Chuxin Lyu, Xinyu Tong, Pingyang Fu, Yuan Gao, Jiayi Hua, Jiajing Zhao, Peng Yu, Xiaohu Chen, Dongling Lyu
Abstract
Open AccessObjective: To evaluate the association between the hemoglobin glycation index (HGI) and ejection fraction (EF) categories in hospitalized heart failure (HF) patients and to investigate the relationship between HGI and in-hospital worsening heart failure (WHF). Methods: This single-center retrospective study included 647 HF patients (261 HFrEF, 186 HFmrEF, 200 HFpEF). HGI was calculated as measured HbA1c minus predicted HbA1c (derived from fasting plasma glucose regression). Ordinal multinomial logistic regression and binomial logistic regression were used to evaluate the relationships between HGI (exposure) and EF-based phenotypes and in-hospital WHF (outcome), respectively, with stepwise adjustment for confounding factors. Dose-response relationships were assessed using restricted cubic spline (RCS) analysis. Results: HFrEF patients exhibited the highest HGIs and the highest incidence of In-hospital WHF (33.72% vs. 18.82% [HFmrEF] and 14.00% [HFpEF]; P < 0.001). After full adjustment, a higher HGI was significantly associated with the HFrEF phenotype. For every 1-unit increase in HGI, the probability of being classified into a higher EF category (HFrEF → HFmrEF/HFpEF) decreased by approximately 25% (OR = 0.746, 95% CI 0.617-0.902; P = 0.003; P for trend = 0.029). Regarding outcomes, HGI showed a stable, positive association with In-hospital WHF. After full adjustment, every 1-unit increase in HGI increased the risk of In-hospital WHF 2.16-fold (OR = 2.161, 95% CI 1.680-2.840; P<0.001). When divided into quartiles (Q1 as reference), the ORs for In-hospital WHF in Q2, Q3, and Q4 were 2.790, 3.811, and 7.322, respectively (P for trend < 0.001).
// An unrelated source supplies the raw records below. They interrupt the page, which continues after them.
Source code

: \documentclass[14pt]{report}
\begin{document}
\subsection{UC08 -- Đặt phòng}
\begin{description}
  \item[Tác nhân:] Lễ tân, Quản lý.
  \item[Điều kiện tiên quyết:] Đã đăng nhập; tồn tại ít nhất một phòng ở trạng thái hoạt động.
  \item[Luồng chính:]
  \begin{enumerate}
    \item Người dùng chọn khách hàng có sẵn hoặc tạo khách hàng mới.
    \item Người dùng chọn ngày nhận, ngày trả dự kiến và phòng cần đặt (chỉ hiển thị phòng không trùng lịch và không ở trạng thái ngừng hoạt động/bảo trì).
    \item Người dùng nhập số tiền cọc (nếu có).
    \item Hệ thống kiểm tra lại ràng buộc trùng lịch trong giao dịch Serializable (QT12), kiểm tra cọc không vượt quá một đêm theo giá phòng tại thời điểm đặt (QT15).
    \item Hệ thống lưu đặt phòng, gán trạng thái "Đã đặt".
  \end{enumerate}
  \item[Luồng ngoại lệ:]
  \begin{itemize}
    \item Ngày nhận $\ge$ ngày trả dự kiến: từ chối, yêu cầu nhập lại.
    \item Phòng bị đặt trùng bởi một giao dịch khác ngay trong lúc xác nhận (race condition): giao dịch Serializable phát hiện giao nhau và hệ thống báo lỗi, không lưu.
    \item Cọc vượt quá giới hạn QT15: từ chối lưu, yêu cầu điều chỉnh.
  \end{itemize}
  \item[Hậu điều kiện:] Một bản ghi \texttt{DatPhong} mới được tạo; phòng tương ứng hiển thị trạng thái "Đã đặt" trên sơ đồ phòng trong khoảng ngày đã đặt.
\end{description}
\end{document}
RCS analysis revealed an approximately linear dose-response relationship. Conclusion: In hospitalized HF patients, a higher HGI was significantly associated with the HFrEF phenotype and an increased risk of in-hospital WHF. HGI may serve as a potential supplementary indicator for phenotype characterization and risk stratification.